= Beginning of Section =

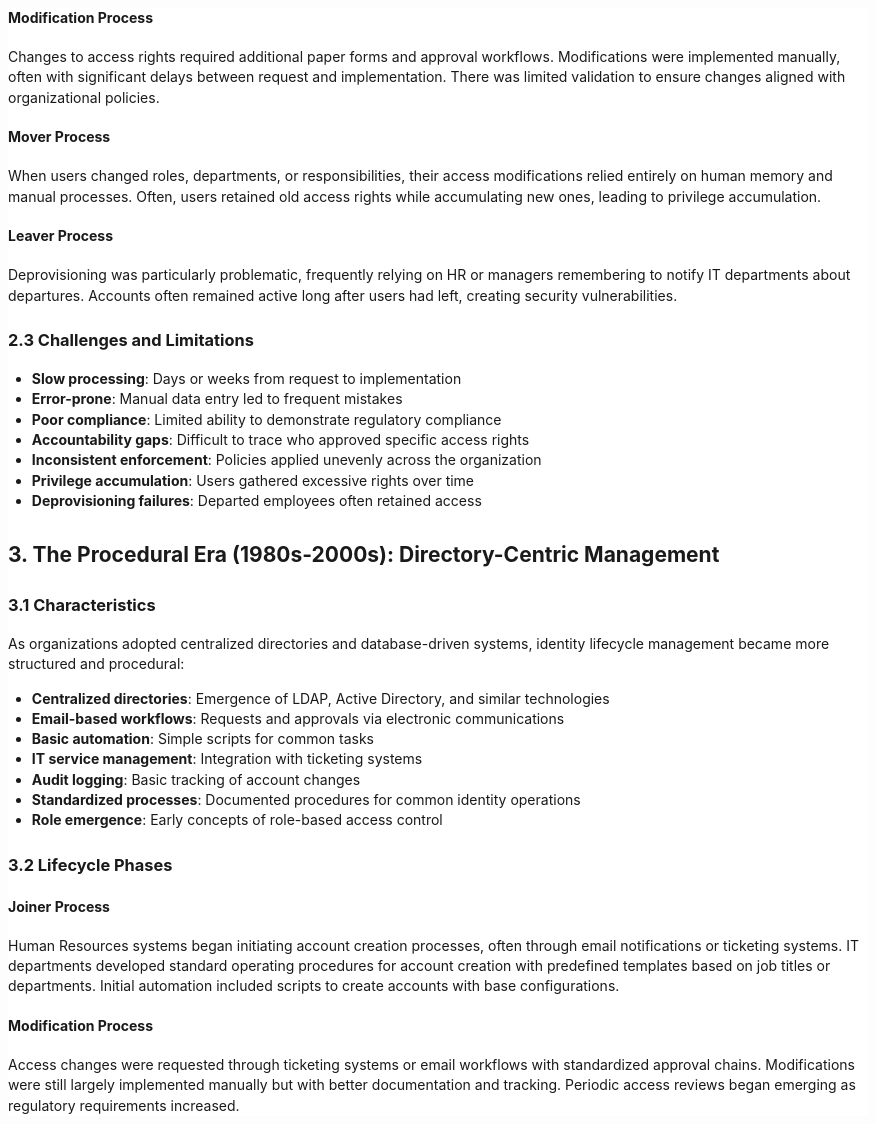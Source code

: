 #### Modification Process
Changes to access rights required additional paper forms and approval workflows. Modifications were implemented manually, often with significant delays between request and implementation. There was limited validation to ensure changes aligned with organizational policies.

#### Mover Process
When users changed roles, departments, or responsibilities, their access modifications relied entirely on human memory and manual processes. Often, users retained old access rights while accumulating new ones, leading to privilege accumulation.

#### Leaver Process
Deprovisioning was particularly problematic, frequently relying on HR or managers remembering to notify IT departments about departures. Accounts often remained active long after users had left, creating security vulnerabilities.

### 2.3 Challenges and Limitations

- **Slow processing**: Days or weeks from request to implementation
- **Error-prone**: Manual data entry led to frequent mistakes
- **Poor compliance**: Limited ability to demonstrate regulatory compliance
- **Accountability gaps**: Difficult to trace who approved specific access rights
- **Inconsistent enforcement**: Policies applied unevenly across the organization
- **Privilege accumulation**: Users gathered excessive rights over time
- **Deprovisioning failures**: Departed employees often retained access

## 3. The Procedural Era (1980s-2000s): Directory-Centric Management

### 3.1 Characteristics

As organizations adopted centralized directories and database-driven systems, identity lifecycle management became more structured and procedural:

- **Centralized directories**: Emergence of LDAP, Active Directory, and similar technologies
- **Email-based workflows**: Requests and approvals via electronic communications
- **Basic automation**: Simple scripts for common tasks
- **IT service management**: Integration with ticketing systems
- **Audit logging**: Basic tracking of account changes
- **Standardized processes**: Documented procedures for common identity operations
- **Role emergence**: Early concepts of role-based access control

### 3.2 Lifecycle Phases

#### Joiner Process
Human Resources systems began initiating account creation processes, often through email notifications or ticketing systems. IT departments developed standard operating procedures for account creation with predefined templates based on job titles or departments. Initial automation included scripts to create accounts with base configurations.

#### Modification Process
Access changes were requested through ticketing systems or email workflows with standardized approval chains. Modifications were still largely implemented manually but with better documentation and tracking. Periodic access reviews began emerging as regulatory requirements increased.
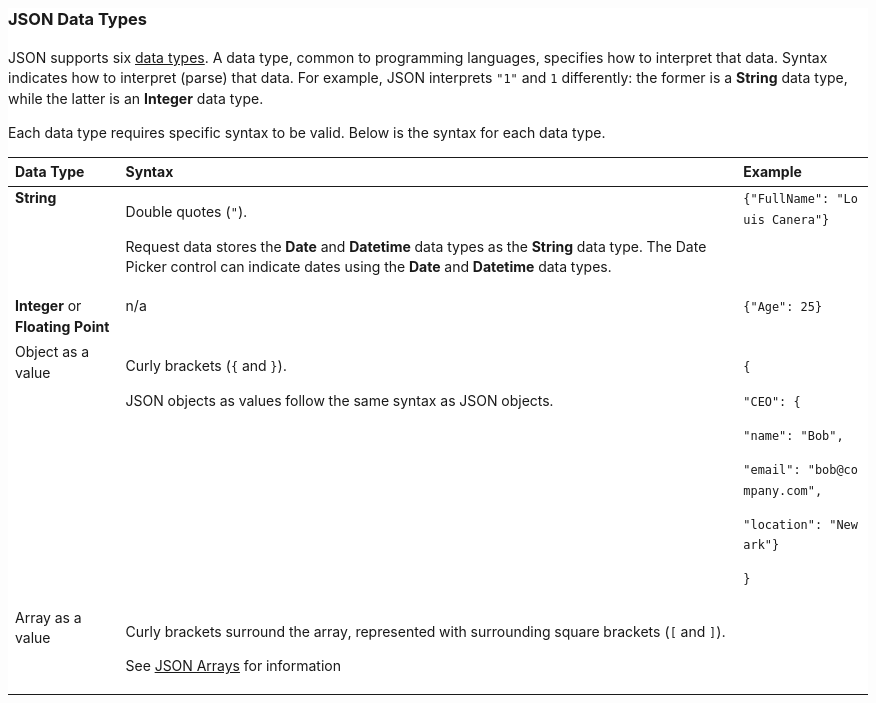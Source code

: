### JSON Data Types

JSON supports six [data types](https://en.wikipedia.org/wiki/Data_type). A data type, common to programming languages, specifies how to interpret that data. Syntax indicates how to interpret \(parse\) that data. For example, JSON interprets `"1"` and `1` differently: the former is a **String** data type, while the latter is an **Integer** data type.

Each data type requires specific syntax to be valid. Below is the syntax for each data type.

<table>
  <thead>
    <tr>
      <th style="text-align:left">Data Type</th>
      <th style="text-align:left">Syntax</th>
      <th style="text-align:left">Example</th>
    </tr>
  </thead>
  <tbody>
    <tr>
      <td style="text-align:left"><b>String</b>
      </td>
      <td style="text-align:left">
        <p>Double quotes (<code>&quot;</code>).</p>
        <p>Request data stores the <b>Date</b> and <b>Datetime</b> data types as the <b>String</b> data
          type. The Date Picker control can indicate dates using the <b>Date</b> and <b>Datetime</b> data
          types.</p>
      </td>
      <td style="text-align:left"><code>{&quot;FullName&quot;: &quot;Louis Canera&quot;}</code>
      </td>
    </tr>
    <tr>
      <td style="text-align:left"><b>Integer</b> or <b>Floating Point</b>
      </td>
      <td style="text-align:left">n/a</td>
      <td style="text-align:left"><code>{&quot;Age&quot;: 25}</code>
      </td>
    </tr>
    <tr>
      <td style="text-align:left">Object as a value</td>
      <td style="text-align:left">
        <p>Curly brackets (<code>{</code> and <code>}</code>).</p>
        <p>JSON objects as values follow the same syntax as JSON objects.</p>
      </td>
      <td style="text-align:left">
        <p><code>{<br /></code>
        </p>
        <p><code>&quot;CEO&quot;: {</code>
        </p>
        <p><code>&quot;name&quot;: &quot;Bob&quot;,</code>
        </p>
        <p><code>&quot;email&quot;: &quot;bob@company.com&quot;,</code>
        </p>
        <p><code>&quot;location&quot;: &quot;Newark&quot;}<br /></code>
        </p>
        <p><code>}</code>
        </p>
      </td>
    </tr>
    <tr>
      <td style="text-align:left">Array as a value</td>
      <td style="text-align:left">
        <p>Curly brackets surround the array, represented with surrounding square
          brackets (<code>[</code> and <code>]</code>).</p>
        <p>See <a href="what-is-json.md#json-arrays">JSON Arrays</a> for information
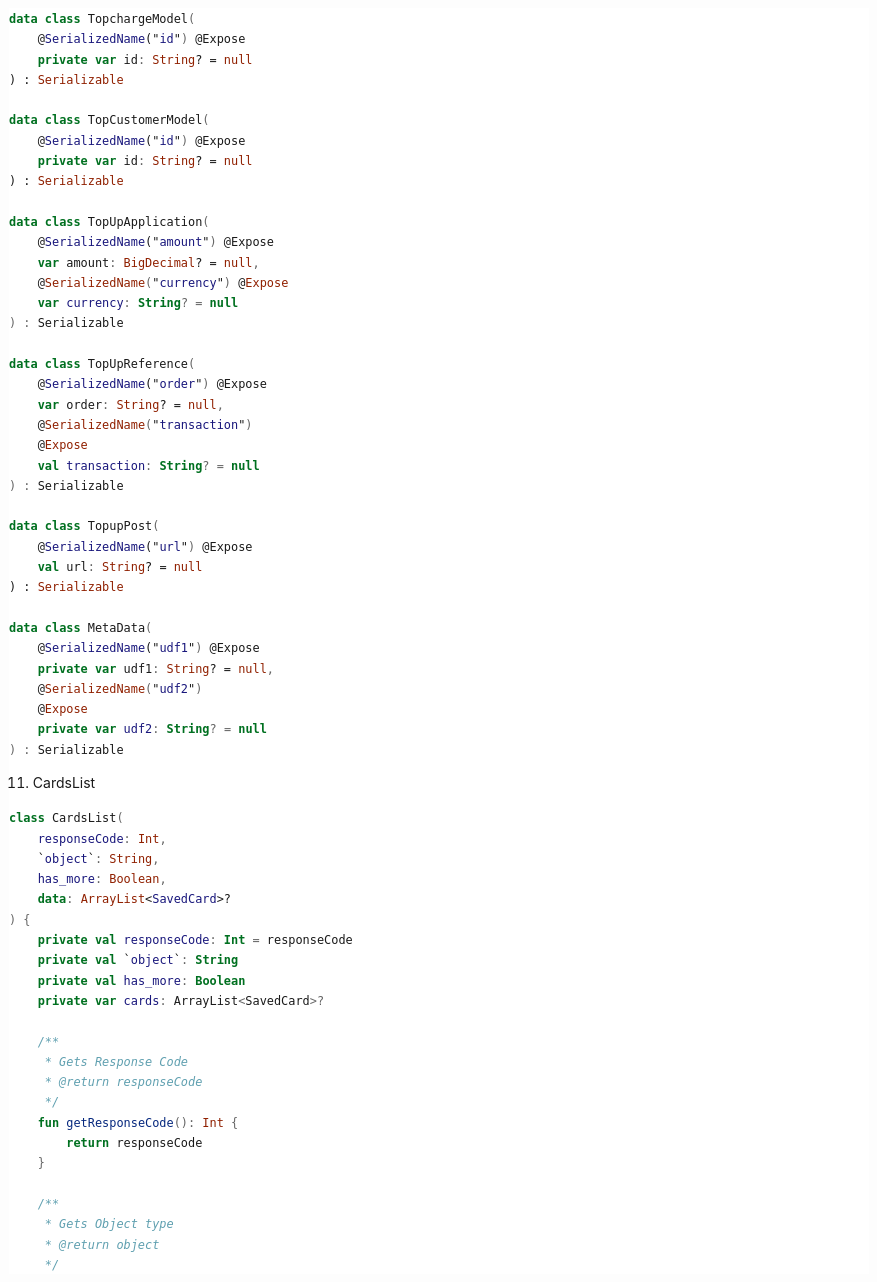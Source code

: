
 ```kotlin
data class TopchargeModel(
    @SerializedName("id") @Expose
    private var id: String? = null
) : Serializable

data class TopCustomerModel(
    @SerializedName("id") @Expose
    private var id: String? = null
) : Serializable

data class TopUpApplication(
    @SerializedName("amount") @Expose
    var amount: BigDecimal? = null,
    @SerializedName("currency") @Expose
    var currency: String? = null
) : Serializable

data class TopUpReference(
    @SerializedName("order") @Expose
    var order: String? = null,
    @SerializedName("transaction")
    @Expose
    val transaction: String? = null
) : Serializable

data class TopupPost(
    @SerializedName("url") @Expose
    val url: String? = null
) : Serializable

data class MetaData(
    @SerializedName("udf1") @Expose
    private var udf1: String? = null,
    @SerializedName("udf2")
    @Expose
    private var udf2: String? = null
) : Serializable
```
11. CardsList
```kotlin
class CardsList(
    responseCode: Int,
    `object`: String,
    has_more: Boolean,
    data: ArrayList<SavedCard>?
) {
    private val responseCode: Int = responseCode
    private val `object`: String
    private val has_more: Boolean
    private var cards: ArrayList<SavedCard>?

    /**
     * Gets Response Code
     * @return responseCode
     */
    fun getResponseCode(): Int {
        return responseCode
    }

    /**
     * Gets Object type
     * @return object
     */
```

= End of Section =

> **Exercise goal**: From the first line to the last, reproduce the records above exactly and skip the pictures.

> **Answer to this exercise**:
Source code

: #### Modification Process
Changes to access rights required additional paper forms and approval workflows. Modifications were implemented manually, often with significant delays between request and implementation. There was limited validation to ensure changes aligned with organizational policies.

#### Mover Process
When users changed roles, departments, or responsibilities, their access modifications relied entirely on human memory and manual processes. Often, users retained old access rights while accumulating new ones, leading to privilege accumulation.

#### Leaver Process
Deprovisioning was particularly problematic, frequently relying on HR or managers remembering to notify IT departments about departures. Accounts often remained active long after users had left, creating security vulnerabilities.

### 2.3 Challenges and Limitations

- **Slow processing**: Days or weeks from request to implementation
- **Error-prone**: Manual data entry led to frequent mistakes
- **Poor compliance**: Limited ability to demonstrate regulatory compliance
- **Accountability gaps**: Difficult to trace who approved specific access rights
- **Inconsistent enforcement**: Policies applied unevenly across the organization
- **Privilege accumulation**: Users gathered excessive rights over time
- **Deprovisioning failures**: Departed employees often retained access

## 3. The Procedural Era (1980s-2000s): Directory-Centric Management

### 3.1 Characteristics

As organizations adopted centralized directories and database-driven systems, identity lifecycle management became more structured and procedural:

- **Centralized directories**: Emergence of LDAP, Active Directory, and similar technologies
- **Email-based workflows**: Requests and approvals via electronic communications
- **Basic automation**: Simple scripts for common tasks
- **IT service management**: Integration with ticketing systems
- **Audit logging**: Basic tracking of account changes
- **Standardized processes**: Documented procedures for common identity operations
- **Role emergence**: Early concepts of role-based access control

### 3.2 Lifecycle Phases

#### Joiner Process
Human Resources systems began initiating account creation processes, often through email notifications or ticketing systems. IT departments developed standard operating procedures for account creation with predefined templates based on job titles or departments. Initial automation included scripts to create accounts with base configurations.

#### Modification Process
Access changes were requested through ticketing systems or email workflows with standardized approval chains. Modifications were still largely implemented manually but with better documentation and tracking. Periodic access reviews began emerging as regulatory requirements increased.
Source code

:### JSON Data Types

JSON supports six [data types](https://en.wikipedia.org/wiki/Data_type). A data type, common to programming languages, specifies how to interpret that data. Syntax indicates how to interpret \(parse\) that data. For example, JSON interprets `"1"` and `1` differently: the former is a **String** data type, while the latter is an **Integer** data type.

Each data type requires specific syntax to be valid. Below is the syntax for each data type.

<table>
  <thead>
    <tr>
      <th style="text-align:left">Data Type</th>
      <th style="text-align:left">Syntax</th>
      <th style="text-align:left">Example</th>
    </tr>
  </thead>
  <tbody>
    <tr>
      <td style="text-align:left"><b>String</b>
      </td>
      <td style="text-align:left">
        <p>Double quotes (<code>&quot;</code>).</p>
        <p>Request data stores the <b>Date</b> and <b>Datetime</b> data types as the <b>String</b> data
          type. The Date Picker control can indicate dates using the <b>Date</b> and <b>Datetime</b> data
          types.</p>
      </td>
      <td style="text-align:left"><code>{&quot;FullName&quot;: &quot;Louis Canera&quot;}</code>
      </td>
    </tr>
    <tr>
      <td style="text-align:left"><b>Integer</b> or <b>Floating Point</b>
      </td>
      <td style="text-align:left">n/a</td>
      <td style="text-align:left"><code>{&quot;Age&quot;: 25}</code>
      </td>
    </tr>
    <tr>
      <td style="text-align:left">Object as a value</td>
      <td style="text-align:left">
        <p>Curly brackets (<code>{</code> and <code>}</code>).</p>
        <p>JSON objects as values follow the same syntax as JSON objects.</p>
      </td>
      <td style="text-align:left">
        <p><code>{<br /></code>
        </p>
        <p><code>&quot;CEO&quot;: {</code>
        </p>
        <p><code>&quot;name&quot;: &quot;Bob&quot;,</code>
        </p>
        <p><code>&quot;email&quot;: &quot;bob@company.com&quot;,</code>
        </p>
        <p><code>&quot;location&quot;: &quot;Newark&quot;}<br /></code>
        </p>
        <p><code>}</code>
        </p>
      </td>
    </tr>
    <tr>
      <td style="text-align:left">Array as a value</td>
      <td style="text-align:left">
        <p>Curly brackets surround the array, represented with surrounding square
          brackets (<code>[</code> and <code>]</code>).</p>
        <p>See <a href="what-is-json.md#json-arrays">JSON Arrays</a> for information
Source code

:
 ```kotlin
data class TopchargeModel(
    @SerializedName("id") @Expose
    private var id: String? = null
) : Serializable

data class TopCustomerModel(
    @SerializedName("id") @Expose
    private var id: String? = null
) : Serializable

data class TopUpApplication(
    @SerializedName("amount") @Expose
    var amount: BigDecimal? = null,
    @SerializedName("currency") @Expose
    var currency: String? = null
) : Serializable

data class TopUpReference(
    @SerializedName("order") @Expose
    var order: String? = null,
    @SerializedName("transaction")
    @Expose
    val transaction: String? = null
) : Serializable

data class TopupPost(
    @SerializedName("url") @Expose
    val url: String? = null
) : Serializable

data class MetaData(
    @SerializedName("udf1") @Expose
    private var udf1: String? = null,
    @SerializedName("udf2")
    @Expose
    private var udf2: String? = null
) : Serializable
```
11. CardsList
```kotlin
class CardsList(
    responseCode: Int,
    `object`: String,
    has_more: Boolean,
    data: ArrayList<SavedCard>?
) {
    private val responseCode: Int = responseCode
    private val `object`: String
    private val has_more: Boolean
    private var cards: ArrayList<SavedCard>?

    /**
     * Gets Response Code
     * @return responseCode
     */
    fun getResponseCode(): Int {
        return responseCode
    }

    /**
     * Gets Object type
     * @return object
     */
```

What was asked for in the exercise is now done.